В последний раз, когда я отправлялся в отпуск по ранению, в сорок первом, я даже в тылу чувствовал себя героем, на меня смотрели с уважением, а когда выдавали довольствие в дорогу, то мой армейский рюкзак был забит шоколадом. Сейчас же мы были не героями, а дополнительной головной болью для тыловых интендантов, которым нужно было ломать голову, как от нас избавиться и на какой поезд нас посадить.
Тогда я чувствовал себя героем пострадавшим за Рейх, а сейчас за Рейх страдали все. Мы были просто одними из многих, просто часть серой массы, бесконечного потока среди калек, командировочных армейских снабженцев и бедолаг, которые пытаются попасть в свою часть. Пока мы мерзли и мокли под косым дождем на перроне, жандармы успели 3 раза проверить у нас документы и предписание, разговаривали вызывающе, задавали провокационные вопросы.

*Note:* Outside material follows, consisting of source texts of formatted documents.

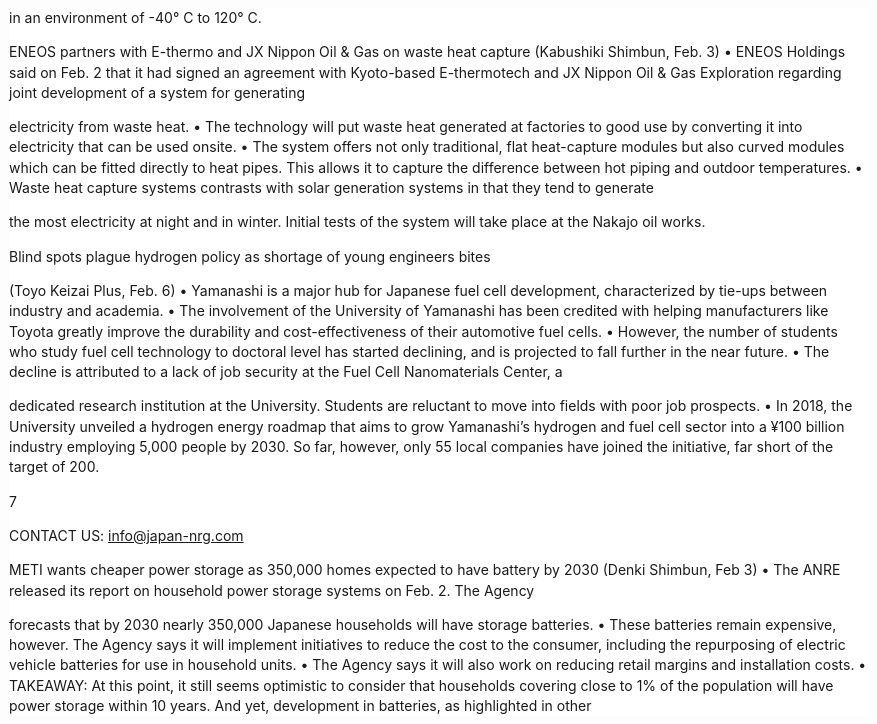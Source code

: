 in an environment of -40° C to 120° C.



ENEOS partners with E-thermo and JX Nippon Oil & Gas on waste heat capture
(Kabushiki Shimbun, Feb. 3)
•  ENEOS Holdings said on Feb. 2 that it had signed an agreement with Kyoto-based E-thermotech
and JX Nippon Oil & Gas Exploration regarding joint development of a system for generating

electricity from waste heat.
•  The technology will put waste heat generated at factories to good use by converting it into
electricity that can be used onsite.
•  The system offers not only traditional, flat heat-capture modules but also curved modules which
can be fitted directly to heat pipes. This allows it to capture the difference between hot piping and
outdoor temperatures.
•  Waste heat capture systems contrasts with solar generation systems in that they tend to generate

the most electricity at night and in winter. Initial tests of the system will take place at the Nakajo oil
works.



Blind spots plague hydrogen policy as shortage of young engineers bites

(Toyo Keizai Plus, Feb. 6)
•  Yamanashi is a major hub for Japanese fuel cell development, characterized by tie-ups between
industry and academia.
•  The involvement of the University of Yamanashi has been credited with helping manufacturers like
Toyota greatly improve the durability and cost-effectiveness of their automotive fuel cells.
•  However, the number of students who study fuel cell technology to doctoral level has started
declining, and is projected to fall further in the near future.
•  The decline is attributed to a lack of job security at the Fuel Cell Nanomaterials Center, a

dedicated research institution at the University. Students are reluctant to move into fields with poor
job prospects.
•  In 2018, the University unveiled a hydrogen energy roadmap that aims to grow Yamanashi’s
hydrogen and fuel cell sector into a ¥100 billion industry employing 5,000 people by 2030. So far,
however, only 55 local companies have joined the initiative, far short of the target of 200.



7


CONTACT US: info@japan-nrg.com

METI wants cheaper power storage as 350,000 homes expected to have battery by 2030
(Denki Shimbun, Feb 3)
•  The ANRE released its report on household power storage systems on Feb. 2. The Agency

forecasts that by 2030 nearly 350,000 Japanese households will have storage batteries.
•  These batteries remain expensive, however. The Agency says it will implement initiatives to reduce
the cost to the consumer, including the repurposing of electric vehicle batteries for use in
household units.
•  The Agency says it will also work on reducing retail margins and installation costs.
• TAKEAWAY: At this point, it still seems optimistic to consider that households covering close to 1% of the
population will have power storage within 10 years. And yet, development in batteries, as highlighted in other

Участившиеся случаи дезертирства, подделка командировочных, больничных и отпускных документов, развязали руки этим упитанным ослам, которые нацепив бляху на грудь решили, что им можно всё. Я с удовольствием взял бы себе в отделение парочку на перевоспитание, уверен, что завывание мин и пара штурмовых атак сбили бы спесь с этих свиней.
Наш с Францем состав, точнее тот в который нас смогли наконец то засунуть, пришёл только ночью. О дороге сказать нечего, только то, что её хотелось, как можно скорее забыть. Холод и сырость, грязный вагон и пятьдесят раненных, которые не могут спать от боли, лишь периодически забываются, но сном это не назвать, у многих жар и бред. Крики, плачь.
Францу было проще, он недавно выписался из госпиталя, где насмотрелся похожих картин, конечно не настолько плохих, но всё же. Запах сыра – начинающейся гангрены и запах экскрементов от тех, кто сходил под себя, вызывали у меня постоянные приступы тошноты и не давали мне нормально уснуть.
Если сейчас так заботятся о раненных то, что говорить о живых? Довольствие, которое было получено нами в дорогу, закончилось к середине второго дня пути, к холоду, добавилось урчание в животе. Страх потерять место в вагоне и отстать от поезда не давал нам отходить далеко на коротких остановках и искать где можно купить или раздобыть что-нибудь съестное.